Le Prospectus par anarion21
Comme cela transparaissait déjà dans "Les nuits de Flores", César Aira est bel et bien un écrivain à suivre, un de ceux qui peuvent porter une vision de la littérature. En effet, ici, si tout est magnifique, l'important n'est même pas là. Ce qui est important c'est l'écriture en train de se faire, c'est de constater qu'il est possible, et même souhaitable de se passer de toute cohérence. Ce qui est fascinant, c'est de voir comment un livre est toujours au bord du gouffre, et peut y tomber sans entamer le moins du monde le plaisir du lecteur.

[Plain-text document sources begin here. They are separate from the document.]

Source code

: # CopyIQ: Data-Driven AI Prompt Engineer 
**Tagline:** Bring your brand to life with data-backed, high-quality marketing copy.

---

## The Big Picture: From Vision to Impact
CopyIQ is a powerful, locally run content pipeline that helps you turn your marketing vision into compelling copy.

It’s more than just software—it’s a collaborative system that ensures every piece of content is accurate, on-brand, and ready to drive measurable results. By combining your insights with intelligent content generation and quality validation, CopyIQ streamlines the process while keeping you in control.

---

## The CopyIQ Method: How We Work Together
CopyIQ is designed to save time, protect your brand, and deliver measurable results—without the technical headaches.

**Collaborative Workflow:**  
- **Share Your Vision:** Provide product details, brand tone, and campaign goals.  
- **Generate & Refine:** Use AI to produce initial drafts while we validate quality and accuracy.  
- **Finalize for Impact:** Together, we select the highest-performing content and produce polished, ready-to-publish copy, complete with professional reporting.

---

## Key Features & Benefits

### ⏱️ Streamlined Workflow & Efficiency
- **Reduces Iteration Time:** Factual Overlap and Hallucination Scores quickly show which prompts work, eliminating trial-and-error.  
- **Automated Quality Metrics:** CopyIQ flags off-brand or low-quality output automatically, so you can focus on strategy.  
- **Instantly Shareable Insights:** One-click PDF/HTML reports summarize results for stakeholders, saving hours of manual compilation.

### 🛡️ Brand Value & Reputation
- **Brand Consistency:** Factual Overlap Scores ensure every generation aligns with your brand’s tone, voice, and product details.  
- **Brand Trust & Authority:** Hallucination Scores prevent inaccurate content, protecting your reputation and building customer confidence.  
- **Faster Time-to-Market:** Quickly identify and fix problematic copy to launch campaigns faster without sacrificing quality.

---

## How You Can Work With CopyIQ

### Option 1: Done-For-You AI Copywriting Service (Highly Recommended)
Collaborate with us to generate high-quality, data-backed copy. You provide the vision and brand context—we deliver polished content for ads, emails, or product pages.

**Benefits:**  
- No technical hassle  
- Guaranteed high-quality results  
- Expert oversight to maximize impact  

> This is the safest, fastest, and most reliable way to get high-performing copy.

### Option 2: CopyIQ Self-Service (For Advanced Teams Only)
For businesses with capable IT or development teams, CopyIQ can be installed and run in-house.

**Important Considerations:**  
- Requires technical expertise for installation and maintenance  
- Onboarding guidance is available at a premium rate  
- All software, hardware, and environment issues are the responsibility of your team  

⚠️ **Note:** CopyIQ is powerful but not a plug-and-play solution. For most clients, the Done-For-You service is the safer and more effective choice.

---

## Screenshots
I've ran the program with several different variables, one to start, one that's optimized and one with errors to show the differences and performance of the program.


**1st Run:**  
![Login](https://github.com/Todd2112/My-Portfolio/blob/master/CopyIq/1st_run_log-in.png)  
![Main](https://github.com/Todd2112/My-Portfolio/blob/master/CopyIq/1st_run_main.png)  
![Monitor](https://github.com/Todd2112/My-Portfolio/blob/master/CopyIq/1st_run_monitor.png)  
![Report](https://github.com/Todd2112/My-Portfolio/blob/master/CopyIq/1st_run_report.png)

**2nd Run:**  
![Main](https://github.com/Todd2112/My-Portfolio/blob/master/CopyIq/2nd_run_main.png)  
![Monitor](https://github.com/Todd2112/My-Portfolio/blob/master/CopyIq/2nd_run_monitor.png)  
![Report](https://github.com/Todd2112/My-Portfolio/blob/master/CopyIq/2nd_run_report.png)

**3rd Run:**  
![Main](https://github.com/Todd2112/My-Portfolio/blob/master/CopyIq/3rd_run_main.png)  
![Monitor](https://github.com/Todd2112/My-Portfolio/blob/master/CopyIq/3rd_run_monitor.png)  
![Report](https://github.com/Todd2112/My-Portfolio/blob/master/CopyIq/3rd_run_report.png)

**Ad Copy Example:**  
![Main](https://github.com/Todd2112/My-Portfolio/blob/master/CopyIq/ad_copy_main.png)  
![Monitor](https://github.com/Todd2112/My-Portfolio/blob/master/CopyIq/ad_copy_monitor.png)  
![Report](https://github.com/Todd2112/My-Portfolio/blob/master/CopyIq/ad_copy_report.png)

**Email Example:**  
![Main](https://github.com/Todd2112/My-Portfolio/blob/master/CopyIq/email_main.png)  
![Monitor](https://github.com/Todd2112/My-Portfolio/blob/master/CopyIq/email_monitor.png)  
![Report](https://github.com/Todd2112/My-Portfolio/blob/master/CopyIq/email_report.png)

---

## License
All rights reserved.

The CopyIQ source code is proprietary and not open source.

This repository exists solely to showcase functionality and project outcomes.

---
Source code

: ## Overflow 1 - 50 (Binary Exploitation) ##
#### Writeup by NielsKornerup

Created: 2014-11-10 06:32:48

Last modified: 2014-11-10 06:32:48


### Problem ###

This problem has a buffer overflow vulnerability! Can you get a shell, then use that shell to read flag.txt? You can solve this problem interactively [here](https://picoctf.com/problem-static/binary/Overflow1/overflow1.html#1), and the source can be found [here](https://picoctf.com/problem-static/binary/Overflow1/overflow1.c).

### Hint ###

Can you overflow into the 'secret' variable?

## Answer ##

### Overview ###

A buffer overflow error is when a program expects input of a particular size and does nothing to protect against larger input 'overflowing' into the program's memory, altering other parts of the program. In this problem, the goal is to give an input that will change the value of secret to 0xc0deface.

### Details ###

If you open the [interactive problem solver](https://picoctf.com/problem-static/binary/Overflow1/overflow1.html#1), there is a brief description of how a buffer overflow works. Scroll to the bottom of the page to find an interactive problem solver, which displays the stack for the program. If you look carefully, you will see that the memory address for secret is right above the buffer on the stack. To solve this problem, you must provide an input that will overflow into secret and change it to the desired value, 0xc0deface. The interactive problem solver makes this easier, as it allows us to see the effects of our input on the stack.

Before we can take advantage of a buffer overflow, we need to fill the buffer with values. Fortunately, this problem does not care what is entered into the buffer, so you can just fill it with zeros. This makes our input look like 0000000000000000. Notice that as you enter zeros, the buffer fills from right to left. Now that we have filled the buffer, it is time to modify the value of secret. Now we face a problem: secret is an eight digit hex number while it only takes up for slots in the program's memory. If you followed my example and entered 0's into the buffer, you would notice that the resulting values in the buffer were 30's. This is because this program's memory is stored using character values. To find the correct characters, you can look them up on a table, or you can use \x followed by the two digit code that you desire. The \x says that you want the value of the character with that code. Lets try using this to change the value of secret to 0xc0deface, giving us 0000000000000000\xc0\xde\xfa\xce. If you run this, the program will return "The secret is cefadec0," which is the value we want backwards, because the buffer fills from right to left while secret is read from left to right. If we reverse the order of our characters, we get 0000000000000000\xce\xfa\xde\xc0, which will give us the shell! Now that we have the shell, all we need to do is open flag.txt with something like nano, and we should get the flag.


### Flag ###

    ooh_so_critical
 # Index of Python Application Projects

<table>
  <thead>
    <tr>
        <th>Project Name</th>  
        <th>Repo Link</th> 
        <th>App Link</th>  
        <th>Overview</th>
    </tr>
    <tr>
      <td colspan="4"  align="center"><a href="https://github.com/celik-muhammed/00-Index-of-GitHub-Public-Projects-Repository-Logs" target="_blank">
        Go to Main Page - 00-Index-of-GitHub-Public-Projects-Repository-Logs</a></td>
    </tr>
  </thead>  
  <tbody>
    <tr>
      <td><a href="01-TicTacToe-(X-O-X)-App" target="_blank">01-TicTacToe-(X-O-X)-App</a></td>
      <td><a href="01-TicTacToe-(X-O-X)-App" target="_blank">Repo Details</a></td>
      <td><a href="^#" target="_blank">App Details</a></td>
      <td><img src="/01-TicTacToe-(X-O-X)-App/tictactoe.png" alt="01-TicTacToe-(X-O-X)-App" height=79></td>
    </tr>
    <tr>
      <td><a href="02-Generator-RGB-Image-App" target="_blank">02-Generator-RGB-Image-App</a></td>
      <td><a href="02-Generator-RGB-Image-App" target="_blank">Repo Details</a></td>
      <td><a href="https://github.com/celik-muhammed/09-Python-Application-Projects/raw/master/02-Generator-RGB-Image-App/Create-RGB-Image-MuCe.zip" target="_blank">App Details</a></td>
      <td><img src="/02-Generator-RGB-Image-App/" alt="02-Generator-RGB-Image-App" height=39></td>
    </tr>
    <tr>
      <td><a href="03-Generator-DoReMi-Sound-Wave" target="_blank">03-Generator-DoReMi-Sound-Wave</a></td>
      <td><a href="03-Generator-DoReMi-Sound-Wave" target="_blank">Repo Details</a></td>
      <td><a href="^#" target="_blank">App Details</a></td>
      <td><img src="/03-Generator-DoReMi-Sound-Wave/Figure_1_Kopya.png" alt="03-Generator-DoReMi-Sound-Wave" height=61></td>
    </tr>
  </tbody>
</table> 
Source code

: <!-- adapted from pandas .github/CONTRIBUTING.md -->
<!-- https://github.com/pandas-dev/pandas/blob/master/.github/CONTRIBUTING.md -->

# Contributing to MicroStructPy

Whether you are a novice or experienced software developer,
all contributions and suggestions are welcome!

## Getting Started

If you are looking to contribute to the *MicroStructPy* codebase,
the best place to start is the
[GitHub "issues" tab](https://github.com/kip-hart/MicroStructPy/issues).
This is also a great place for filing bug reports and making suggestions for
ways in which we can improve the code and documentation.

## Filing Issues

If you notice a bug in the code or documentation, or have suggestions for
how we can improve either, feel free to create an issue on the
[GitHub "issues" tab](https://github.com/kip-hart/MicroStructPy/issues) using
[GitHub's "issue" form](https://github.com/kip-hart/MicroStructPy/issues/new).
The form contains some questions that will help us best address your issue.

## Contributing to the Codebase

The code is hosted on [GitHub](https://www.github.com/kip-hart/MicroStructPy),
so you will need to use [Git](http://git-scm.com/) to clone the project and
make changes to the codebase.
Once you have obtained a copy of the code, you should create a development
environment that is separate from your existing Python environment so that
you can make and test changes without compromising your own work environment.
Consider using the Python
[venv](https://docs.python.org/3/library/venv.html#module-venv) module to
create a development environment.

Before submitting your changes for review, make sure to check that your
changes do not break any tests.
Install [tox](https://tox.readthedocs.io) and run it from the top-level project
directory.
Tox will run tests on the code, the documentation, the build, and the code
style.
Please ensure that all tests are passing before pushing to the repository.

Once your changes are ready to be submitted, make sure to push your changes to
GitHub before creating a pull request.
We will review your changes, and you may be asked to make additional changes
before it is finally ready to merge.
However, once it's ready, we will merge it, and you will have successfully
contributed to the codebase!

Le Prospectus part d'une intrigue d'une simplicité enfantine, une actrice amateur rédigeant un petit feuillet publicitaire pour des cours d'art dramatique. De ce point, on bascule gentiment dans l'évocation d'un riche manoir britannique en Inde, aux allures idylliques qui évoquent fortement Le Fleuve de Jean Renoir. Puis on bascule méchamment cette fois dans une aventure sans queue ni tête où l'absurde le dispute au franchement grotesque. Et tout ça sans perdre un seul instant la sensation que tout est normal, rien ne diffère de ce qu'il devrait, comme attesté par les interventions de notre actrice qui ponctuent le récit de digressions romantico-philosophiques. Tout simplement parce que normal, ça l'est bel et bien, que tout est possible dans la littérature, ce que César Aira n'a de cesse de nous prouver de sa superbe écriture.